Moving at say 30 km/s, then it gets closer by 2.6 million km per day, thus hitting the Earth about 3 days after becoming a naked eye object. Obviously this would be longer for a slower approach speed or for a larger or more reflective asteroid. But shorter for a smaller, faster asteroid or if the asteroid approached from a direction not fully illuminated by the Sun or had a smaller albedo than Vesta.
An interesting trade-off to think about is if what is determined by measurement is the kinetic energy of the impactor. This would be proportional to the product of its mass and the square of its speed. The mass will be proportional to $a^3$. Thus if we fix the kinetic energy and allow the radius to be bigger, then it becomes visible from further away (roughly proportional to $a$) and will also be moving slower. i.e. A more massive, but slower impactor will likely be visible for a longer period of time and vice-versa.

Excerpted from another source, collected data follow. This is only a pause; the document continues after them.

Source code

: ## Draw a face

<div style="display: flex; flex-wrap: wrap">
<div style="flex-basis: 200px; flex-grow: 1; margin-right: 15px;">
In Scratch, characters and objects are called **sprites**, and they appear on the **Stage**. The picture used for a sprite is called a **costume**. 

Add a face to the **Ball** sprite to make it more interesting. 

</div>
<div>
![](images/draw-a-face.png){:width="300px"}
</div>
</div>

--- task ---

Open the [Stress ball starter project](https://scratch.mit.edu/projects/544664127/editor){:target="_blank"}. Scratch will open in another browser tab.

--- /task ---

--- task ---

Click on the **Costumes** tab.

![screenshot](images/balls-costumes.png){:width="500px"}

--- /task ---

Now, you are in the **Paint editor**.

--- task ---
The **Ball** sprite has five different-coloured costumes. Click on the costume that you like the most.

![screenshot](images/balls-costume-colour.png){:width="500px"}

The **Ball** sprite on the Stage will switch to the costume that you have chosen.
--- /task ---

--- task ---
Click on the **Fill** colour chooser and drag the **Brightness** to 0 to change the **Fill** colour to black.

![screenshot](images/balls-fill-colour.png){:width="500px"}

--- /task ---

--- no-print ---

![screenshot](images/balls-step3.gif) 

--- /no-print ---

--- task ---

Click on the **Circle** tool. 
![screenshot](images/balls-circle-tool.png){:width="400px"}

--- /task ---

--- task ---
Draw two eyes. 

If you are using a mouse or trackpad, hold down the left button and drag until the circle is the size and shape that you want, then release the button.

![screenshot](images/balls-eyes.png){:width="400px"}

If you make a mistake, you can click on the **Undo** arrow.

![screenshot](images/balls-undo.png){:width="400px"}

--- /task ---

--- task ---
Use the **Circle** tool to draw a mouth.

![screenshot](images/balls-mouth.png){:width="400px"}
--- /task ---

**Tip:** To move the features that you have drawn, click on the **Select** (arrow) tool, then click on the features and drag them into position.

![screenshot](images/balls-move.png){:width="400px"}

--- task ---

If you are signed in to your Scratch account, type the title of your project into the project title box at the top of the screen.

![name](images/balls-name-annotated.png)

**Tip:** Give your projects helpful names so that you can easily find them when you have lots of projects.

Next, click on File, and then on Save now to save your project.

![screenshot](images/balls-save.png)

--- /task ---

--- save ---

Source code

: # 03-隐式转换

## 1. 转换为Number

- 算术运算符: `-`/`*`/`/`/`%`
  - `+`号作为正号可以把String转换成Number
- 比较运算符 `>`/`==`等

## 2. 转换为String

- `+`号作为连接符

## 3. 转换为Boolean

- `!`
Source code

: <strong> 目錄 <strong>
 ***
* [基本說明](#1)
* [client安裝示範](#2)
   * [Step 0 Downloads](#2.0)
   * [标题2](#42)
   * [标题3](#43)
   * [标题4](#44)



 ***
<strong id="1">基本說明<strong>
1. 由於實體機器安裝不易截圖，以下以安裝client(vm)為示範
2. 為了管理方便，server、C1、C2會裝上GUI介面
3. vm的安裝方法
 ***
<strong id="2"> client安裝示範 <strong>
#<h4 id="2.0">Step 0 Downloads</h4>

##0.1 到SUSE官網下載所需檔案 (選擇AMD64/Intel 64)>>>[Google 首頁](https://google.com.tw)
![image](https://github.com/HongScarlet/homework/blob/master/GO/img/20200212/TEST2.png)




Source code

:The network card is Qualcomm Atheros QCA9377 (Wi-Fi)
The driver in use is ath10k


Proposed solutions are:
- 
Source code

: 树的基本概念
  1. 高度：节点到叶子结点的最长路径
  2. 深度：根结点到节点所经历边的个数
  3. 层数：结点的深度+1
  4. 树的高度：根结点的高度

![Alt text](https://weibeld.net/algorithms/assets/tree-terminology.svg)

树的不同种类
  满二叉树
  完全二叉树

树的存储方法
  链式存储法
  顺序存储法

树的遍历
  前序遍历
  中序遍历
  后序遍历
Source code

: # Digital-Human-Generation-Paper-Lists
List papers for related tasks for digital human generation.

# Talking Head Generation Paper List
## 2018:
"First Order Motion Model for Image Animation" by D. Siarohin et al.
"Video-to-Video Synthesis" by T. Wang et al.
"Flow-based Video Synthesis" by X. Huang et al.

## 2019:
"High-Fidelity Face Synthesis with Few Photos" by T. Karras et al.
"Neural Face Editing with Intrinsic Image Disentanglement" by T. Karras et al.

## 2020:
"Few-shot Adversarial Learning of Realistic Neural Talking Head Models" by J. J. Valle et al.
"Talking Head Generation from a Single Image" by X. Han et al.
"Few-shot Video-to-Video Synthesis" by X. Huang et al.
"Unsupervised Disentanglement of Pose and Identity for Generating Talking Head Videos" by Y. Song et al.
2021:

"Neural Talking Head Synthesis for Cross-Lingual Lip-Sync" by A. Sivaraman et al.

Another possibility is that the object is of a cometary origin with an icy composition. If that were so then it could be much brighter as a result of sublimation, outgassing and having a bright cometary nucleus and tail. The answer would still be yes, but the visibility period could be weeks (comets are rather unpredictably bright).
It thus seems to me that there is a plausible range of parameters and trajectories where a dinosaur-killing asteroid could be observed and then observed to grow brighter over a few nights, but probably not much longer than that unless it was a comet.
Another possibility is of course that the impactor approaches from the sunward side of the Earth. In which case, it would be nearer the Sun, but only partially illuminated as seen from Earth. More importantly, it is likely to be in the daytime sky and would thus remain unobserved until it was, at most, hours away from impact.
A carbonaceous condrite has the same reflectivity as the moon at around 7-13%.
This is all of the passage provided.